This Second Supplemental Indenture, dated as of September 1, 2022 (this “Second Supplemental Indenture”), is among Colgate Ranch, LLC, a Texas limited liability company, Tusker Midstream, LLC, a Delaware limited liability company, Colgate Energy, LLC, a Delaware limited liability company, Colgate Energy Development, LLC, a Delaware limited liability company, Colgate Production, LLC, a Texas limited liability company, Colgate II Corp, LLC, a Delaware limited liability company, Colgate Operating, LLC, a Delaware limited liability company, Colgate Royalties, LP, a Delaware limited partnership, Colgate Minerals, LLC, a Texas limited liability company, Tree Shaker Minerals, LLC, a Texas limited liability company, Hermosa Ranch, LLC, a Delaware limited liability company, CL Energy, LLC, a Texas limited liability company (collectively, the “New Subsidiary Guarantors”), Centennial Resource Production, LLC, a Delaware limited liability company (together with its successors and assigns, the “Company”), each other existing Guarantor (the “Existing Guarantors”) under the Indenture referred to below, and UMB Bank, N.A., as trustee (the “Trustee”), under the Indenture referred to below.
W I T N E S S E T H:
WHEREAS, the Company and the Trustee have heretofore executed and delivered an Indenture, dated as of March 15, 2019 (the “Base Indenture”), by and among the Company, the guarantors party thereto and the Trustee, providing for the issuance and establishing the terms of the Company’s 6.875% Senior Notes due 2027 (the “Notes”);
WHEREAS, Centennial Resource Development, Inc., a Delaware corporation (the “Parent”), and the Trustee have heretofore executed and delivered that certain First Supplemental Indenture, dated as of May 22, 2020 (the “First Supplemental Indenture”), which supplemented the Base Indenture (the Base Indenture, as so supplemented, the “Indenture”), pursuant to which the Parent unconditionally guaranteed, on a joint and several basis with the other guarantors, the Guaranteed Obligations;
WHEREAS, Section 4.11 of the Indenture provides that, after the Issue Date, the Company is required to cause certain of its Subsidiaries to execute and deliver to the Trustee a supplemental indenture pursuant to which such Subsidiary will unconditionally guarantee, on a joint and several basis with the other guarantors, the Guaranteed Obligations;
WHEREAS, pursuant to Section 9.01(8) of the Indenture, the New Subsidiary Guarantors, the Trustee, the Existing Guarantors and the Company are authorized to execute and deliver this Second Supplemental Indenture to amend or supplement the Indenture, the Notes, or the Guarantees, without the consent of any Holder; and
NOW, THEREFORE, in consideration of the foregoing and for other good and valuable consideration, the receipt of which is hereby acknowledged, the New Subsidiary Guarantors, the Company, the Existing Guarantors and the Trustee mutually covenant and agree for the equal and ratable benefit of the Holders as follows:
ARTICLE I
Definitions
SECTION 1.1 Defined Terms.
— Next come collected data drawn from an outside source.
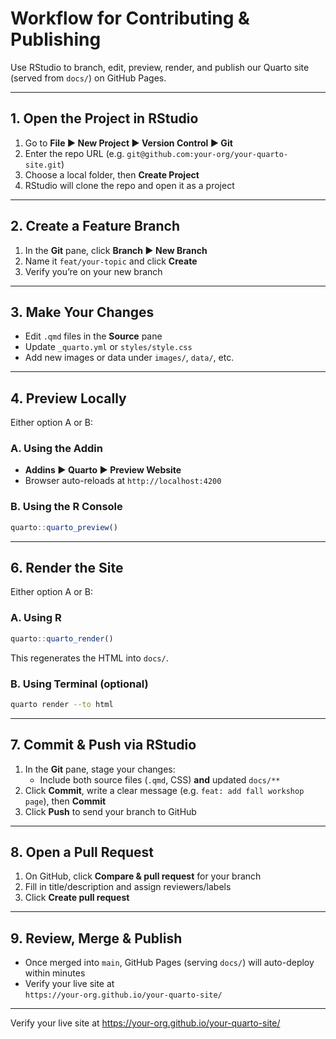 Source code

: # Workflow for Contributing & Publishing 

Use RStudio to branch, edit, preview, render, and publish our Quarto site (served from `docs/`) on GitHub Pages.

---

## 1. Open the Project in RStudio

1. Go to **File ▶ New Project ▶ Version Control ▶ Git**  
2. Enter the repo URL (e.g. `git@github.com:your-org/your-quarto-site.git`)  
3. Choose a local folder, then **Create Project**  
4. RStudio will clone the repo and open it as a project  

---

## 2. Create a Feature Branch

1. In the **Git** pane, click **Branch ▶ New Branch**  
2. Name it `feat/your-topic` and click **Create**  
3. Verify you’re on your new branch  

---

## 3. Make Your Changes

- Edit `.qmd` files in the **Source** pane  
- Update `_quarto.yml` or `styles/style.css`  
- Add new images or data under `images/`, `data/`, etc.

---

## 4. Preview Locally

Either option A or B: 
### A. Using the Addin  
- **Addins ▶ Quarto ▶ Preview Website**  
- Browser auto-reloads at `http://localhost:4200`

### B. Using the R Console  
```r
quarto::quarto_preview()
```

---

## 6. Render the Site
Either option A or B: 
### A. Using R  
```r
quarto::quarto_render()
```
This regenerates the HTML into `docs/`.

### B. Using Terminal (optional)  
```bash
quarto render --to html
```

---

## 7. Commit & Push via RStudio

1. In the **Git** pane, stage your changes:
   - Include both source files (`.qmd`, CSS) **and** updated `docs/**`  
2. Click **Commit**, write a clear message (e.g. `feat: add fall workshop page`), then **Commit**  
3. Click **Push** to send your branch to GitHub  

---

## 8. Open a Pull Request

1. On GitHub, click **Compare & pull request** for your branch  
2. Fill in title/description and assign reviewers/labels  
3. Click **Create pull request**  

---

## 9. Review, Merge & Publish

- Once merged into `main`, GitHub Pages (serving `docs/`) will auto-deploy within minutes  
- Verify your live site at  
  `https://your-org.github.io/your-quarto-site/`

---

Verify your live site at
https://your-org.github.io/your-quarto-site/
Capitalized terms used but not defined in this Second Supplemental Indenture shall have the meanings ascribed to such terms in the Indenture. The words “herein,” “hereof” and “hereby” and other words of similar import used in this Second Supplemental Indenture refer to this Second Supplemental Indenture as a whole and not to any particular section hereof.